In 1943, Saenz and Wayne separated. They divorced in 1945. She married Los Angeles businessman Cyril Nigg in 1966 and remained married to him until his death in 1998. Saenz died of cancer in Hollywood on June 24, 2003, at the age of 95.
Wayne Meets Esperanza Baur
Wayne and Josie were still married when Wayne met the woman who would become his second wife, Mexican actress Esperanza Baur Díaz. Born Esperanza Díaz Ceballos, nicknamed “Chata”, she appeared in a small number of Spanish language films, both in leading and supporting roles.

Esperanza met John Wayne in 1941 in Mexico City while he was vacationing there. Esperanza and John were married on January 17, 1946, in Long Beach, California, but things were rocky from the start.
Wayne Denies Affair With Gail Russell
Chata was reportedly jealous of Wayne’ devotion to his work and four children. They had no children of their own. Esperanza accused Wayne of having an affair with Gail Russell, his leading lady in Angel and the Badman, which he denied. There were charges and countercharges of unfaithfulness, drunken violence, emotional cruelty, and “clobbering.”

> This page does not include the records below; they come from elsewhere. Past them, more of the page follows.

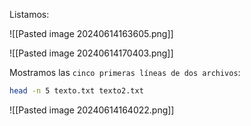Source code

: 
Listamos:

![[Pasted image 20240614163605.png]]

![[Pasted image 20240614170403.png]]

Mostramos las ``cinco primeras líneas de dos archivos``:

```Bash
head -n 5 texto.txt texto2.txt 
```

![[Pasted image 20240614164022.png]]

Wayne described his wife as a “drunken partygoer” who would fall down and then accuse him of pushing her. Esperanza was suspected of having an affair with hotel heir Nicky Hilton (who went on to become Liz Taylor’s first husband) during their divorce proceedings.
Chata Greets Hubby With a Gun
Chata realized that Wayne was cheating on her just as he had cheated on his first wife, Josephine. But Chata was more volatile. When Wayne arrived home late and drunk one night, Chata greeted him at the door with a gun and nearly shot him.

Wayne buried himself deeper in his work to avoid his marital issues. He and Esperanza separated in May 1952 and officially divorced on November 1, 1954. Esperanza died of a heart attack in 1961, although some contend that she drank herself to death.
A Third Spanish Bride
Wayne’s third wife, Pilar Pallete, was the daughter of a Peruvian senator. She met Wayne, who was 21 years her senior, when he was visiting Peru, scouting locations for his film The Alamo. At the time, she was still married to game hunter Richard Weldy, and Wayne was still married to Bauer.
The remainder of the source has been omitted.